_Records provided_:
......

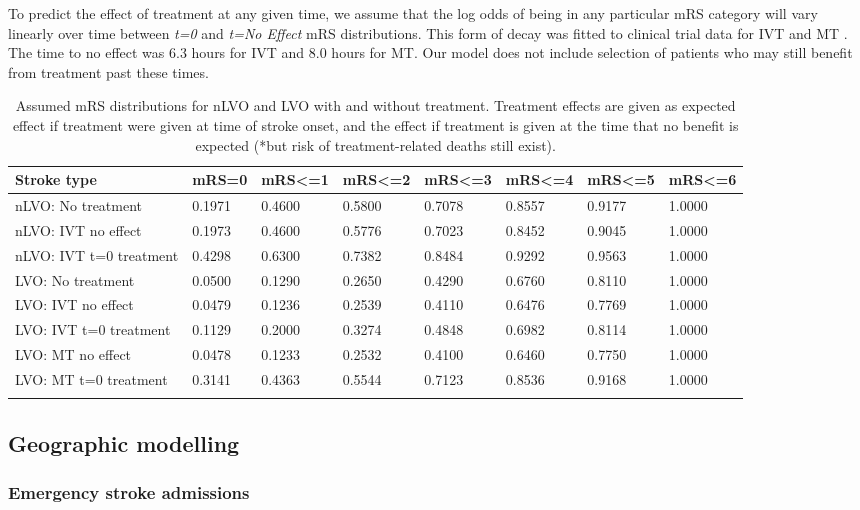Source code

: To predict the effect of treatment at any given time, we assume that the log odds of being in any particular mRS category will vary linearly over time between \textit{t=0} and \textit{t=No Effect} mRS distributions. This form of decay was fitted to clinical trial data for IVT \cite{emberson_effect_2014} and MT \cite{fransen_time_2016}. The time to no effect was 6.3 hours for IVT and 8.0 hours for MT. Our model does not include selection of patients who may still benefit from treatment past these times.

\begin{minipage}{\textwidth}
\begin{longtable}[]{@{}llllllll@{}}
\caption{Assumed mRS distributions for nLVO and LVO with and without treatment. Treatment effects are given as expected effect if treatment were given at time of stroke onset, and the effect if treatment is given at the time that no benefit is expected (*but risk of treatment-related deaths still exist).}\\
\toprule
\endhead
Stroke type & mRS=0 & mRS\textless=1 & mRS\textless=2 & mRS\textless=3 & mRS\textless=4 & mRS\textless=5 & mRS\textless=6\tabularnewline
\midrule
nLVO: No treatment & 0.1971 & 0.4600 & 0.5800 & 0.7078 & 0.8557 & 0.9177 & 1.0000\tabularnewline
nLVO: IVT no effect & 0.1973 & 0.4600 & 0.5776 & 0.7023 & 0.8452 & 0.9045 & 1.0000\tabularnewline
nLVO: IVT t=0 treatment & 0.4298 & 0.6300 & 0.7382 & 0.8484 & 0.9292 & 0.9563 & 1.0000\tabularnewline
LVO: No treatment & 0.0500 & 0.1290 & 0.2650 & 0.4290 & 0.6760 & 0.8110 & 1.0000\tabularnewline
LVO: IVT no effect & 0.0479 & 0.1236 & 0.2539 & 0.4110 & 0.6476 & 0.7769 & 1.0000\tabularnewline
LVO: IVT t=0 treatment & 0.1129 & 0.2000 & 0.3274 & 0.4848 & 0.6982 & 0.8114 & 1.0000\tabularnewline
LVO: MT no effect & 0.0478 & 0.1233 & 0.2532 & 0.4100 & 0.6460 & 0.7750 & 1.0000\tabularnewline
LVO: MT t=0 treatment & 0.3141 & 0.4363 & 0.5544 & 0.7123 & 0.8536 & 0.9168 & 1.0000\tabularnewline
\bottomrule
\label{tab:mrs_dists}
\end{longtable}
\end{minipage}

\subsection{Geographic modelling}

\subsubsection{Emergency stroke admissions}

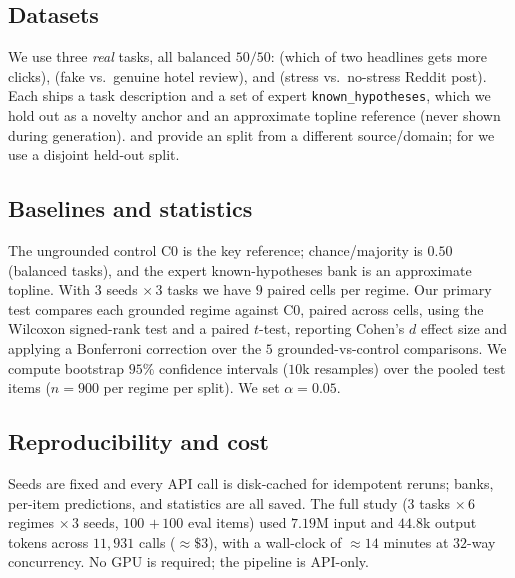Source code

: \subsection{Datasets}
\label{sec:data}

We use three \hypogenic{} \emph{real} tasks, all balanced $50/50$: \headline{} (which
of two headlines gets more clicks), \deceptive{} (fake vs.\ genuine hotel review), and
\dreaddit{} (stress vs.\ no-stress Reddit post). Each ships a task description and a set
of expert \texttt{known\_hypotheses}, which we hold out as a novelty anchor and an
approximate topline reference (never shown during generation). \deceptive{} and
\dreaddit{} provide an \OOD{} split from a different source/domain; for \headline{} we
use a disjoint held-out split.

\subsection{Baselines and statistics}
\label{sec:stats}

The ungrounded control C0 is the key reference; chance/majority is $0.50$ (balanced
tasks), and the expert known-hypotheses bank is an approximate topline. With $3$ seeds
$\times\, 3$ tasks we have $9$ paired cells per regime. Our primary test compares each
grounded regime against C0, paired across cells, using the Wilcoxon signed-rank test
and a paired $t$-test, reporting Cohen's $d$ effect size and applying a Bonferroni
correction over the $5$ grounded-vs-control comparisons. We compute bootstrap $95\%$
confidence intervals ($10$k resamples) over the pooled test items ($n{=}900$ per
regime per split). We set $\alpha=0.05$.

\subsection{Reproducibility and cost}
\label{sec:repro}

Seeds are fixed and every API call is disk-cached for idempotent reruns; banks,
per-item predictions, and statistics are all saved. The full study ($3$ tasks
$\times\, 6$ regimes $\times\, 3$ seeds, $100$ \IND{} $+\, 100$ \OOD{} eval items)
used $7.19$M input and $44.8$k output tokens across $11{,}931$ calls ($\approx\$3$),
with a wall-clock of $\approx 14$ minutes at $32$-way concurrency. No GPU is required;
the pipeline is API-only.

......

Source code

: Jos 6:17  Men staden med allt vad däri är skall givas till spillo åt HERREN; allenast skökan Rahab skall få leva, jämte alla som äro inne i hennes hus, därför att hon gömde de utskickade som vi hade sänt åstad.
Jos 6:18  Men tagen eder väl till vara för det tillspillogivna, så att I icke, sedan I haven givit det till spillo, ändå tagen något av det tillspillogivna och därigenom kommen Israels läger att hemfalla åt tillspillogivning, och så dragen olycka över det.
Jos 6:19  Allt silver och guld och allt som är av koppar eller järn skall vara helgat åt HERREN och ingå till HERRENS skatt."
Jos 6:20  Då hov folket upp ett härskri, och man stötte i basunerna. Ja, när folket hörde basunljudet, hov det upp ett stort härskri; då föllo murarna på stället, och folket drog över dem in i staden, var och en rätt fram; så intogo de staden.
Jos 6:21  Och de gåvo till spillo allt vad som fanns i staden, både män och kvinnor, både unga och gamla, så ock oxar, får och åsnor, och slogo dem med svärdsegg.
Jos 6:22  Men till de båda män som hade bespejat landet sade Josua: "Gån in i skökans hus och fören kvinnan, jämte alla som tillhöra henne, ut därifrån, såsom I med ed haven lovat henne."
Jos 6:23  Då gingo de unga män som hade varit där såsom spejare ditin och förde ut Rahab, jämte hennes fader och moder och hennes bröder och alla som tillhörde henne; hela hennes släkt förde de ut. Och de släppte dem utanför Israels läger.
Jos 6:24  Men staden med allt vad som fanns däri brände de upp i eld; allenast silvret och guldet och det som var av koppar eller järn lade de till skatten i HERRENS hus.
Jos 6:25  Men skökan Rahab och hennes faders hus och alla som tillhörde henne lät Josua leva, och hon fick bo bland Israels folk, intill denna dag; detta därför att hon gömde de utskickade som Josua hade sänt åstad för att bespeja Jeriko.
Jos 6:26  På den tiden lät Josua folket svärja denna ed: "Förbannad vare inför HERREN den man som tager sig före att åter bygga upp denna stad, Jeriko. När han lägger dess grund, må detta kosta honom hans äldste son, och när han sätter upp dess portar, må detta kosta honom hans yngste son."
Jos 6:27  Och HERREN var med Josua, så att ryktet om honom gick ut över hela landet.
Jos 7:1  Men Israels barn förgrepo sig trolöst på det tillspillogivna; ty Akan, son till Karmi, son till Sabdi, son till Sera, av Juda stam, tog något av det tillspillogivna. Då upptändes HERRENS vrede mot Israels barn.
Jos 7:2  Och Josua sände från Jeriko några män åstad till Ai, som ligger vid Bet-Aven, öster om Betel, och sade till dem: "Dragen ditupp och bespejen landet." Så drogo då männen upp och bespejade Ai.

......

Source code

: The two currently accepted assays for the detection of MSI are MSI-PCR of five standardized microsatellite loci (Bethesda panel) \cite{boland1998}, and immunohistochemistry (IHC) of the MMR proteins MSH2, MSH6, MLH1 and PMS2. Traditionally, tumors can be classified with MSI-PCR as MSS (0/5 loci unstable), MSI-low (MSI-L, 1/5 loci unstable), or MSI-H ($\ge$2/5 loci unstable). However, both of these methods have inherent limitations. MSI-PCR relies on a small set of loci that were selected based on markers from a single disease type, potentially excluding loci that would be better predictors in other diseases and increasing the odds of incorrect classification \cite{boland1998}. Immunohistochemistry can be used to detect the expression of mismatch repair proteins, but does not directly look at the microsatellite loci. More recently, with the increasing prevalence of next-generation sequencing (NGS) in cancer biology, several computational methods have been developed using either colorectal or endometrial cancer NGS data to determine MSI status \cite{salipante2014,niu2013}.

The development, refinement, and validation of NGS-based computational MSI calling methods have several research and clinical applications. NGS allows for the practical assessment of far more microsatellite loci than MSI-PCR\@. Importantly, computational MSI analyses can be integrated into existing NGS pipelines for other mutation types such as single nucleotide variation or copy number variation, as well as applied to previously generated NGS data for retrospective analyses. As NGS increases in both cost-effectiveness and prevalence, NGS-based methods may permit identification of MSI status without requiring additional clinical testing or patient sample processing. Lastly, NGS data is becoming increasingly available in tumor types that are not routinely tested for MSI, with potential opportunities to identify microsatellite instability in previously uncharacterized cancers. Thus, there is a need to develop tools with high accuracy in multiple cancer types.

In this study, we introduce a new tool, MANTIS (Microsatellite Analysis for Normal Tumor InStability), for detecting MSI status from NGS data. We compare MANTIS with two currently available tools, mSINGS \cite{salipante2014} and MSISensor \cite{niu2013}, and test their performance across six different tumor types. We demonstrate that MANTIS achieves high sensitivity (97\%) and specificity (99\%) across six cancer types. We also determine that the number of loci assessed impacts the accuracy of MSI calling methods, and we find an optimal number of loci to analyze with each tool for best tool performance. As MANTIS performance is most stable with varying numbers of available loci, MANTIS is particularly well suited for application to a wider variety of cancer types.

......

_The problem_: Using the listing, say how many lines include the word "vara", and add nothing else.

_Expected answer_: 2